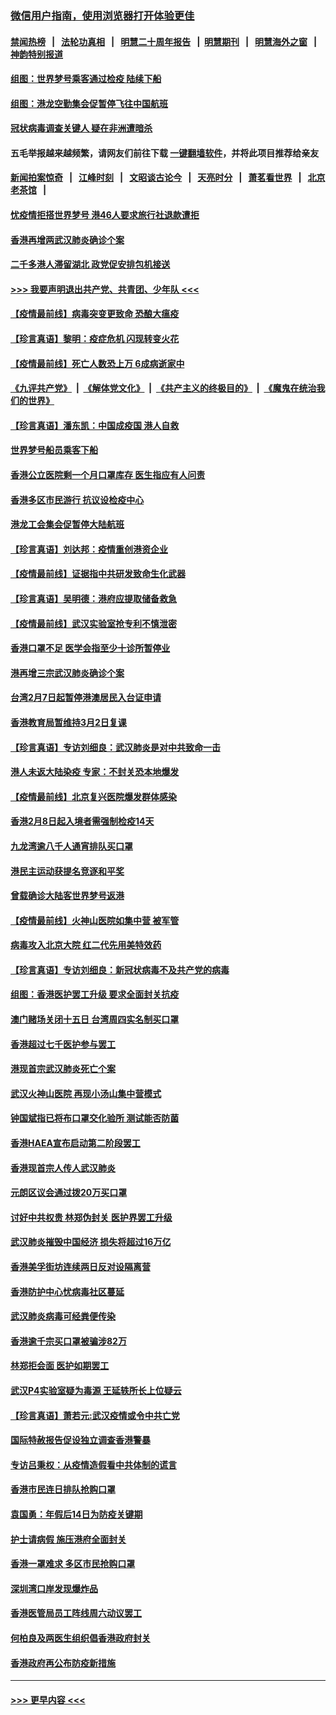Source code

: ### [微信用户指南，使用浏览器打开体验更佳](https://github.com/gfw-breaker/banned-news1/blob/master/indexes/wechat-guide.md?t=0)
#### [禁闻热榜](热点新闻.md?t=0)  &nbsp;&nbsp;|&nbsp;&nbsp; [法轮功真相](https://github.com/gfw-breaker/truth/blob/master/README.md?t=0) &nbsp;&nbsp;|&nbsp;&nbsp; [明慧二十周年报告](https://github.com/gfw-breaker/mh-reports/blob/master/README.md?t=0) &nbsp;&nbsp;|&nbsp;&nbsp;[明慧期刊](https://github.com/gfw-breaker/mh-qikan) &nbsp;&nbsp;|&nbsp;&nbsp; [明慧海外之窗](https://github.com/gfw-breaker/mh-news/blob/master/README.md?t=0) &nbsp;&nbsp;|&nbsp;&nbsp; [神韵特别报道](https://github.com/gfw-breaker/mh-news/blob/master/shenyun.md?t=0)
#### [组图：世界梦号乘客通过检疫 陆续下船](../pages/nsc415/n11858302.md?t=02111211) 
#### [组图：港龙空勤集会促暂停飞往中国航班](../pages/nsc415/n11858190.md?t=02111211) 
#### [冠状病毒调查关键人 疑在非洲遭暗杀](../pages/nsc415/n11859798.md?t=02111211) 
#### 五毛举报越来越频繁，请网友们前往下载 [一键翻墙软件](https://github.com/gfw-breaker/ssr-accounts)，并将此项目推荐给亲友
#### [新闻拍案惊奇](https://github.com/gfw-breaker/banned-news1/blob/master/pages/link4.md) &nbsp;&nbsp;|&nbsp;&nbsp; [江峰时刻](https://github.com/gfw-breaker/banned-news1/blob/master/pages/link4.md) &nbsp;&nbsp;|&nbsp;&nbsp; [文昭谈古论今](https://github.com/gfw-breaker/banned-news1/blob/master/pages/link4.md) &nbsp;&nbsp;|&nbsp;&nbsp; [天亮时分](https://github.com/gfw-breaker/banned-news1/blob/master/pages/link4.md) &nbsp;&nbsp;|&nbsp;&nbsp; [萧茗看世界](https://github.com/gfw-breaker/banned-news1/blob/master/pages/link4.md) &nbsp;&nbsp;|&nbsp;&nbsp; [北京老茶馆](https://github.com/gfw-breaker/banned-news1/blob/master/pages/link4.md) &nbsp;&nbsp;|&nbsp;&nbsp; 
#### [忧疫情拒搭世界梦号 港46人要求旅行社退款遭拒](../pages/nsc415/n11859849.md?t=02111211) 
#### [香港再增两武汉肺炎确诊个案](../pages/nsc415/n11859833.md?t=02111211) 
#### [二千多港人滞留湖北 政党促安排包机接送](../pages/nsc415/n11859831.md?t=02111211) 
#### [>>> 我要声明退出共产党、共青团、少年队 <<<](https://github.com/begood0513/goodnews/blob/master/quit/letter.md) 
#### [【疫情最前线】病毒突变更致命 恐酿大瘟疫](../pages/nsc415/n11859604.md?t=02111211) 
#### [【珍言真语】黎明：疫症危机 闪现转变火花](../pages/nsc415/n11859199.md?t=02111211) 
#### [【疫情最前线】死亡人数恐上万 6成病逝家中](../pages/nsc415/n11856687.md?t=02111211) 
#### [《九评共产党》](https://github.com/begood0513/9ping.md/blob/master/README.md) &nbsp;|&nbsp; [《解体党文化》](../../../../jtdwh.md/blob/master/README.md)  &nbsp;|&nbsp; [《共产主义的终极目的》](../../../../gczydzjmd.md/blob/master/README.md) &nbsp;|&nbsp; [《魔鬼在统治我们的世界》](../../../../mgztzwmdsj.md/blob/master/README.md) 
#### [【珍言真语】潘东凯：中国成疫国 港人自救](../pages/nsc415/n11856962.md?t=02111211) 
#### [世界梦号船员乘客下船](../pages/nsc415/n11856883.md?t=02111211) 
#### [香港公立医院剩一个月口罩库存 医生指应有人问责](../pages/nsc415/n11856875.md?t=02111211) 
#### [香港多区市民游行 抗议设检疫中心](../pages/nsc415/n11856866.md?t=02111211) 
#### [港龙工会集会促暂停大陆航班](../pages/nsc415/n11856840.md?t=02111211) 
#### [【珍言真语】刘达邦：疫情重创港资企业](../pages/nsc415/n11854274.md?t=02111211) 
#### [【疫情最前线】证据指中共研发致命生化武器](../pages/nsc415/n11853087.md?t=02111211) 
#### [【珍言真语】吴明德：港府应提取储备救急](../pages/nsc415/n11852734.md?t=02111211) 
#### [【疫情最前线】武汉实验室抢专利不慎泄密](../pages/nsc415/n11850310.md?t=02111211) 
#### [香港口罩不足 医学会指至少十诊所暂停业](../pages/nsc415/n11850301.md?t=02111211) 
#### [港再增三宗武汉肺炎确诊个案](../pages/nsc415/n11850328.md?t=02111211) 
#### [台湾2月7日起暂停港澳居民入台证申请](../pages/nsc415/n11850304.md?t=02111211) 
#### [香港教育局暂维持3月2日复课](../pages/nsc415/n11850260.md?t=02111211) 
#### [【珍言真语】专访刘细良：武汉肺炎是对中共致命一击](../pages/nsc415/n11849934.md?t=02111211) 
#### [港人未返大陆染疫 专家：不封关恐本地爆发](../pages/nsc415/n11848021.md?t=02111211) 
#### [【疫情最前线】北京复兴医院爆发群体感染](../pages/nsc415/n11847626.md?t=02111211) 
#### [香港2月8日起入境者需强制检疫14天](../pages/nsc415/n11847658.md?t=02111211) 
#### [九龙湾逾八千人通宵排队买口罩](../pages/nsc415/n11847647.md?t=02111211) 
#### [港民主运动获提名竞逐和平奖](../pages/nsc415/n11847633.md?t=02111211) 
#### [曾载确诊大陆客世界梦号返港](../pages/nsc415/n11847608.md?t=02111211) 
#### [【疫情最前线】火神山医院如集中营 被军管](../pages/nsc415/n11847524.md?t=02111211) 
#### [病毒攻入北京大院 红二代先用美特效药](../pages/nsc415/n11847427.md?t=02111211) 
#### [【珍言真语】专访刘细良：新冠状病毒不及共产党的病毒](../pages/nsc415/n11847164.md?t=02111211) 
#### [组图：香港医护罢工升级 要求全面封关抗疫](../pages/nsc415/n11844107.md?t=02111211) 
#### [澳门赌场关闭十五日 台湾周四实名制买口罩](../pages/nsc415/n11845083.md?t=02111211) 
#### [香港超过七千医护参与罢工](../pages/nsc415/n11845051.md?t=02111211) 
#### [港现首宗武汉肺炎死亡个案](../pages/nsc415/n11844998.md?t=02111211) 
#### [武汉火神山医院 再现小汤山集中营模式](../pages/nsc415/n11844763.md?t=02111211) 
#### [钟国斌指已将布口罩交化验所 测试能否防菌](../pages/nsc415/n11842783.md?t=02111211) 
#### [香港HAEA宣布启动第二阶段罢工](../pages/nsc415/n11842723.md?t=02111211) 
#### [香港现首宗人传人武汉肺炎](../pages/nsc415/n11842766.md?t=02111211) 
#### [元朗区议会通过拨20万买口罩](../pages/nsc415/n11842754.md?t=02111211) 
#### [讨好中共权贵 林郑伪封关 医护界罢工升级](../pages/nsc415/n11842359.md?t=02111211) 
#### [武汉肺炎摧毁中国经济 损失将超过16万亿](../pages/nsc415/n11839723.md?t=02111211) 
#### [香港美孚街坊连续两日反对设隔离营](../pages/nsc415/n11839962.md?t=02111211) 
#### [香港防护中心忧病毒社区蔓延](../pages/nsc415/n11839933.md?t=02111211) 
#### [武汉肺炎病毒可经粪便传染](../pages/nsc415/n11839939.md?t=02111211) 
#### [香港逾千宗买口罩被骗涉82万](../pages/nsc415/n11839914.md?t=02111211) 
#### [林郑拒会面 医护如期罢工](../pages/nsc415/n11839892.md?t=02111211) 
#### [武汉P4实验室疑为毒源 王延轶所长上位疑云](../pages/nsc415/n11835543.md?t=02111211) 
#### [【珍言真语】萧若元:武汉疫情或令中共亡党](../pages/nsc415/n11829394.md?t=02111211) 
#### [国际特赦报告促设独立调查香港警暴](../pages/nsc415/n11833845.md?t=02111211) 
#### [专访吕秉权：从疫情造假看中共体制的谎言](../pages/nsc415/n11833813.md?t=02111211) 
#### [香港市民连日排队抢购口罩](../pages/nsc415/n11833794.md?t=02111211) 
#### [袁国勇：年假后14日为防疫关键期](../pages/nsc415/n11831088.md?t=02111211) 
#### [护士请病假 施压港府全面封关](../pages/nsc415/n11831030.md?t=02111211) 
#### [香港一罩难求 多区市民抢购口罩](../pages/nsc415/n11831002.md?t=02111211) 
#### [深圳湾口岸发现爆炸品](../pages/nsc415/n11828802.md?t=02111211) 
#### [香港医管局员工阵线周六动议罢工](../pages/nsc415/n11828762.md?t=02111211) 
#### [何柏良及两医生组织倡香港政府封关](../pages/nsc415/n11828749.md?t=02111211) 
#### [香港政府再公布防疫新措施](../pages/nsc415/n11828716.md?t=02111211) 

----
#### [ >>> 更早内容 <<< ](../indexes/nsc415-earlier.md)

§ Activity
Only the lines above starting with the one with "#### [香港现首宗人传人" and going through the one with "#### [武汉肺炎病毒可经" are to be copied, word for word and with both ends kept.

§ Expected answer
#### [香港现首宗人传人武汉肺炎](../pages/nsc415/n11842766.md?t=02111211) 
#### [元朗区议会通过拨20万买口罩](../pages/nsc415/n11842754.md?t=02111211) 
#### [讨好中共权贵 林郑伪封关 医护界罢工升级](../pages/nsc415/n11842359.md?t=02111211) 
#### [武汉肺炎摧毁中国经济 损失将超过16万亿](../pages/nsc415/n11839723.md?t=02111211) 
#### [香港美孚街坊连续两日反对设隔离营](../pages/nsc415/n11839962.md?t=02111211) 
#### [香港防护中心忧病毒社区蔓延](../pages/nsc415/n11839933.md?t=02111211) 
#### [武汉肺炎病毒可经粪便传染](../pages/nsc415/n11839939.md?t=02111211) 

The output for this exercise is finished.